Prisoners of Their Own Devices: How Models Induce Data Bias in
Performative Prediction
- URL: http://arxiv.org/abs/2206.13183v1
- Date: Mon, 27 Jun 2022 10:56:04 GMT
- Title: Prisoners of Their Own Devices: How Models Induce Data Bias in
Performative Prediction
- Authors: Jos\'e Pombal, Pedro Saleiro, M\'ario A.T. Figueiredo, Pedro Bizarro
- Abstract summary: A biased model can make decisions that disproportionately harm certain groups in society.
Much work has been devoted to measuring unfairness in static ML environments, but not in dynamic, performative prediction ones.
We propose a taxonomy to characterize bias in the data, and study cases where it is shaped by model behaviour.

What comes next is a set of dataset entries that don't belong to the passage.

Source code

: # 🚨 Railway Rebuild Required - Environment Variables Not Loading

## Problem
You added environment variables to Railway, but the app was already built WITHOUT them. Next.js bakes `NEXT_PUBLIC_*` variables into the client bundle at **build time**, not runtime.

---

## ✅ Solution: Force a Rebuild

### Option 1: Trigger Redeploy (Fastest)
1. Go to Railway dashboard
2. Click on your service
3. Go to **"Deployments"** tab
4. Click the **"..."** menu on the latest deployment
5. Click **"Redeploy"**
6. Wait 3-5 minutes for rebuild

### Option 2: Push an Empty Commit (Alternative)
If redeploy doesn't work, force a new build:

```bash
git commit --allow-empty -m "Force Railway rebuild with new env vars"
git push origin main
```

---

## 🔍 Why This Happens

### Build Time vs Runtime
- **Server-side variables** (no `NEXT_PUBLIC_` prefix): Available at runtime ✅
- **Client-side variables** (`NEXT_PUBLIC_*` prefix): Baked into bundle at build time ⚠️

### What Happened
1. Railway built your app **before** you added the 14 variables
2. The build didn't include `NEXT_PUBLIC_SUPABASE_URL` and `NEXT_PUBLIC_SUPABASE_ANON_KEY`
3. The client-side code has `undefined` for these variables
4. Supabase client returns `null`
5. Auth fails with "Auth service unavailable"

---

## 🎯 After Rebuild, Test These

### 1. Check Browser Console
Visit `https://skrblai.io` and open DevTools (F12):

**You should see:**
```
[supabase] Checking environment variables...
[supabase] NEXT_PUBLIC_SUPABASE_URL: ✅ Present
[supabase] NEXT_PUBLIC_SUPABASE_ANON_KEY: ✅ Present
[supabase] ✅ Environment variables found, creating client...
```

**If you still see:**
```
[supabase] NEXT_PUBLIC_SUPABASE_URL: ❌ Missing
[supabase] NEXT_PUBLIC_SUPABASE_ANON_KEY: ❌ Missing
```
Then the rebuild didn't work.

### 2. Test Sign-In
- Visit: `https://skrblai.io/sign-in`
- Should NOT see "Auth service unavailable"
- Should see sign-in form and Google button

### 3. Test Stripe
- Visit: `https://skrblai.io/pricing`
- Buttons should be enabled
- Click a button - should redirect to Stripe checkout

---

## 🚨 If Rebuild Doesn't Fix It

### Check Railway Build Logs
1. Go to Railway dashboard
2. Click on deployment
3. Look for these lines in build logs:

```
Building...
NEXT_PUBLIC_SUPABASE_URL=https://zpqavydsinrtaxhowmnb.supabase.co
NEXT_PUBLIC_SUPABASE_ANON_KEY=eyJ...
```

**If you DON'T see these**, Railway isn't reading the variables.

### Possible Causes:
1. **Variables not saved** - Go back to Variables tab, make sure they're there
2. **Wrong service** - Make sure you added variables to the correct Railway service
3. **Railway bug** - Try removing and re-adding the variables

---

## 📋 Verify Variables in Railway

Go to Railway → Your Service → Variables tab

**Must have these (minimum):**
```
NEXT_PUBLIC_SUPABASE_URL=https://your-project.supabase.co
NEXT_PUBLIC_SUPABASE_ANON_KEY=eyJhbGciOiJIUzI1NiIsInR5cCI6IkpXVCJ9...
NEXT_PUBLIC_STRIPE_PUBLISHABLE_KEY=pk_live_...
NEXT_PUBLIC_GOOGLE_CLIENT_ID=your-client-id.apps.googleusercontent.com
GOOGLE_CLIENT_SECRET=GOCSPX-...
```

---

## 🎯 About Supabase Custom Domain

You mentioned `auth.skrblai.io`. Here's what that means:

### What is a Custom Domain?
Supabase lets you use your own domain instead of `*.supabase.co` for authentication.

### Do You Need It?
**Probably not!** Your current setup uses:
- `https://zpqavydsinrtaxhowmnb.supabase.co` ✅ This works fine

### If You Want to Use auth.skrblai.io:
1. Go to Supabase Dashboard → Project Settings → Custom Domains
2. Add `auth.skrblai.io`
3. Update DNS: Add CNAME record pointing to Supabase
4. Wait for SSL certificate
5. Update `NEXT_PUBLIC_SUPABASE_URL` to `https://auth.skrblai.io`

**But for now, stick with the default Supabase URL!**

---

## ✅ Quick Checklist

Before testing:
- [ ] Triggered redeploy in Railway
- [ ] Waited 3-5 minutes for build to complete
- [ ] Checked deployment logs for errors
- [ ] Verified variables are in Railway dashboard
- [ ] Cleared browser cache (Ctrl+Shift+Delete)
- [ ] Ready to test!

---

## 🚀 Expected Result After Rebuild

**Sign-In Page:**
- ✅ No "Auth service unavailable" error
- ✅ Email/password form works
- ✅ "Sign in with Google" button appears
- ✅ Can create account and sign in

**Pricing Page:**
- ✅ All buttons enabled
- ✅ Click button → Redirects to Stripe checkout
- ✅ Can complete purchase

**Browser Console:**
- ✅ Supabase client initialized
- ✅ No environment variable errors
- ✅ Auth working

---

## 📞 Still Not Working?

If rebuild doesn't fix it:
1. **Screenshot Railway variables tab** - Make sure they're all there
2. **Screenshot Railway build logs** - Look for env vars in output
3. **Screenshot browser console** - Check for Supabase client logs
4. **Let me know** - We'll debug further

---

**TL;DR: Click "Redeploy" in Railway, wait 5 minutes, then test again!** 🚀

- Score: 4.874780144224057
- License: http://arxiv.org/licenses/nonexclusive-distrib/1.0/
- Abstract: The unparalleled ability of machine learning algorithms to learn patterns
from data also enables them to incorporate biases embedded within. A biased
model can then make decisions that disproportionately harm certain groups in
society. Much work has been devoted to measuring unfairness in static ML
environments, but not in dynamic, performative prediction ones, in which most
real-world use cases operate. In the latter, the predictive model itself plays
a pivotal role in shaping the distribution of the data. However, little
attention has been heeded to relating unfairness to these interactions. Thus,
to further the understanding of unfairness in these settings, we propose a
taxonomy to characterize bias in the data, and study cases where it is shaped
by model behaviour. Using a real-world account opening fraud detection case
study as an example, we study the dangers to both performance and fairness of
two typical biases in performative prediction: distribution shifts, and the
problem of selective labels.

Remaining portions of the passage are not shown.